▸ **Task brief**
All of the records should be given again exactly as they appear.

Collected data:
┄┄┄┄┄┄

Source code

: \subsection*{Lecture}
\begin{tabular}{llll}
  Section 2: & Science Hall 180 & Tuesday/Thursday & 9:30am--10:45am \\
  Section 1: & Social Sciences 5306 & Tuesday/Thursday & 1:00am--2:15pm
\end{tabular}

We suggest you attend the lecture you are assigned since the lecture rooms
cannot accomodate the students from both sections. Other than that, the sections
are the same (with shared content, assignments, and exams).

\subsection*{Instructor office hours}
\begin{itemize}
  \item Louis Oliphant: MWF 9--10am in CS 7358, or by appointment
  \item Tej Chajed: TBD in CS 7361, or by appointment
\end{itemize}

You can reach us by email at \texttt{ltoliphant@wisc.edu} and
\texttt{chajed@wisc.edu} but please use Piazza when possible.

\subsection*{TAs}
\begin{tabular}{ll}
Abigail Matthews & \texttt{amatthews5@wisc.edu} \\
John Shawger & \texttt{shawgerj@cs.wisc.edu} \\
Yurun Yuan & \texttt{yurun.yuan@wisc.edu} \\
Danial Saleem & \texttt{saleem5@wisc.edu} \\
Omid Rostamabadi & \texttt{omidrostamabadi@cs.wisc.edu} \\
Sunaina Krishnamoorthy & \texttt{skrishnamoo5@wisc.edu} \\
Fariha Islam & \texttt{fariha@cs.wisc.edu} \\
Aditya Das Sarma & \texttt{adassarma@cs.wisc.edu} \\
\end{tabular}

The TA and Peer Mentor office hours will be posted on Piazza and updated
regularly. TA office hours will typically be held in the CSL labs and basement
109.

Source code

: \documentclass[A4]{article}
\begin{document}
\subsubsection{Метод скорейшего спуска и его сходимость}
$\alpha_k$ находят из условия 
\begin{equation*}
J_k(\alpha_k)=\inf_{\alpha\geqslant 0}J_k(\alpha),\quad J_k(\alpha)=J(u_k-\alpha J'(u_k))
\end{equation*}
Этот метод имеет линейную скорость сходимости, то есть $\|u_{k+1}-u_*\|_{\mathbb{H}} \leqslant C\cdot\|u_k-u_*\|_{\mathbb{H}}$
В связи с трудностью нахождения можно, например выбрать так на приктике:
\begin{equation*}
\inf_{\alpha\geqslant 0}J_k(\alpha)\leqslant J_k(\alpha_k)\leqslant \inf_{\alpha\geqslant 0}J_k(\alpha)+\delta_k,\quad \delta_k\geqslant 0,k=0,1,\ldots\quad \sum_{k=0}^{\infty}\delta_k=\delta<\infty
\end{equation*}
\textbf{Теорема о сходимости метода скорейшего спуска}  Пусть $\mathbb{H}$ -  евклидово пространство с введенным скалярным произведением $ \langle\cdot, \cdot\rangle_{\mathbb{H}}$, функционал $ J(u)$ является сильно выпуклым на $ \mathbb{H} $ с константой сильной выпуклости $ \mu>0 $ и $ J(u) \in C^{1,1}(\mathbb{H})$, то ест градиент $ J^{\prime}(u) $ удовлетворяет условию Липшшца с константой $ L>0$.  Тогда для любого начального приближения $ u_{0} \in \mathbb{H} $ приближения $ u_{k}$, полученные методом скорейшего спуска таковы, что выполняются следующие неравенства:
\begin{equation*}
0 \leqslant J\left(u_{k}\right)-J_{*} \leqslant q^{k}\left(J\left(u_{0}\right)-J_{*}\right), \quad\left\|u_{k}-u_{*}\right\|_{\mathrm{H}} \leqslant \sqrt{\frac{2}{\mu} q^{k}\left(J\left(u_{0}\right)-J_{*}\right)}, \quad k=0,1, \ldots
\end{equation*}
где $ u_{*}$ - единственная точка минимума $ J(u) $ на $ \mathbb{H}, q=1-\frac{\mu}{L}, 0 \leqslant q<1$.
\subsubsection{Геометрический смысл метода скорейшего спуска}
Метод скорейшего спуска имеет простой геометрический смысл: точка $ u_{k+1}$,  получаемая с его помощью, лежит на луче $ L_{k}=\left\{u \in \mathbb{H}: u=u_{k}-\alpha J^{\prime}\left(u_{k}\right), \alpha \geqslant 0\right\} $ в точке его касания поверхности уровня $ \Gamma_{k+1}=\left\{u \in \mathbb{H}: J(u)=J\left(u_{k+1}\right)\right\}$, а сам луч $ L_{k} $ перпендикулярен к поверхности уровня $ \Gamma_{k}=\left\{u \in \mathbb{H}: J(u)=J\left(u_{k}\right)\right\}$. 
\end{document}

┄┄┄┄┄┄

▸ **Expected output**
Source code

: \subsection*{Lecture}
\begin{tabular}{llll}
  Section 2: & Science Hall 180 & Tuesday/Thursday & 9:30am--10:45am \\
  Section 1: & Social Sciences 5306 & Tuesday/Thursday & 1:00am--2:15pm
\end{tabular}

We suggest you attend the lecture you are assigned since the lecture rooms
cannot accomodate the students from both sections. Other than that, the sections
are the same (with shared content, assignments, and exams).

\subsection*{Instructor office hours}
\begin{itemize}
  \item Louis Oliphant: MWF 9--10am in CS 7358, or by appointment
  \item Tej Chajed: TBD in CS 7361, or by appointment
\end{itemize}

You can reach us by email at \texttt{ltoliphant@wisc.edu} and
\texttt{chajed@wisc.edu} but please use Piazza when possible.

\subsection*{TAs}
\begin{tabular}{ll}
Abigail Matthews & \texttt{amatthews5@wisc.edu} \\
John Shawger & \texttt{shawgerj@cs.wisc.edu} \\
Yurun Yuan & \texttt{yurun.yuan@wisc.edu} \\
Danial Saleem & \texttt{saleem5@wisc.edu} \\
Omid Rostamabadi & \texttt{omidrostamabadi@cs.wisc.edu} \\
Sunaina Krishnamoorthy & \texttt{skrishnamoo5@wisc.edu} \\
Fariha Islam & \texttt{fariha@cs.wisc.edu} \\
Aditya Das Sarma & \texttt{adassarma@cs.wisc.edu} \\
\end{tabular}

The TA and Peer Mentor office hours will be posted on Piazza and updated
regularly. TA office hours will typically be held in the CSL labs and basement
109.

Source code

: \documentclass[A4]{article}
\begin{document}
\subsubsection{Метод скорейшего спуска и его сходимость}
$\alpha_k$ находят из условия 
\begin{equation*}
J_k(\alpha_k)=\inf_{\alpha\geqslant 0}J_k(\alpha),\quad J_k(\alpha)=J(u_k-\alpha J'(u_k))
\end{equation*}
Этот метод имеет линейную скорость сходимости, то есть $\|u_{k+1}-u_*\|_{\mathbb{H}} \leqslant C\cdot\|u_k-u_*\|_{\mathbb{H}}$
В связи с трудностью нахождения можно, например выбрать так на приктике:
\begin{equation*}
\inf_{\alpha\geqslant 0}J_k(\alpha)\leqslant J_k(\alpha_k)\leqslant \inf_{\alpha\geqslant 0}J_k(\alpha)+\delta_k,\quad \delta_k\geqslant 0,k=0,1,\ldots\quad \sum_{k=0}^{\infty}\delta_k=\delta<\infty
\end{equation*}
\textbf{Теорема о сходимости метода скорейшего спуска}  Пусть $\mathbb{H}$ -  евклидово пространство с введенным скалярным произведением $ \langle\cdot, \cdot\rangle_{\mathbb{H}}$, функционал $ J(u)$ является сильно выпуклым на $ \mathbb{H} $ с константой сильной выпуклости $ \mu>0 $ и $ J(u) \in C^{1,1}(\mathbb{H})$, то ест градиент $ J^{\prime}(u) $ удовлетворяет условию Липшшца с константой $ L>0$.  Тогда для любого начального приближения $ u_{0} \in \mathbb{H} $ приближения $ u_{k}$, полученные методом скорейшего спуска таковы, что выполняются следующие неравенства:
\begin{equation*}
0 \leqslant J\left(u_{k}\right)-J_{*} \leqslant q^{k}\left(J\left(u_{0}\right)-J_{*}\right), \quad\left\|u_{k}-u_{*}\right\|_{\mathrm{H}} \leqslant \sqrt{\frac{2}{\mu} q^{k}\left(J\left(u_{0}\right)-J_{*}\right)}, \quad k=0,1, \ldots
\end{equation*}
где $ u_{*}$ - единственная точка минимума $ J(u) $ на $ \mathbb{H}, q=1-\frac{\mu}{L}, 0 \leqslant q<1$.
\subsubsection{Геометрический смысл метода скорейшего спуска}
Метод скорейшего спуска имеет простой геометрический смысл: точка $ u_{k+1}$,  получаемая с его помощью, лежит на луче $ L_{k}=\left\{u \in \mathbb{H}: u=u_{k}-\alpha J^{\prime}\left(u_{k}\right), \alpha \geqslant 0\right\} $ в точке его касания поверхности уровня $ \Gamma_{k+1}=\left\{u \in \mathbb{H}: J(u)=J\left(u_{k+1}\right)\right\}$, а сам луч $ L_{k} $ перпендикулярен к поверхности уровня $ \Gamma_{k}=\left\{u \in \mathbb{H}: J(u)=J\left(u_{k}\right)\right\}$. 
\end{document}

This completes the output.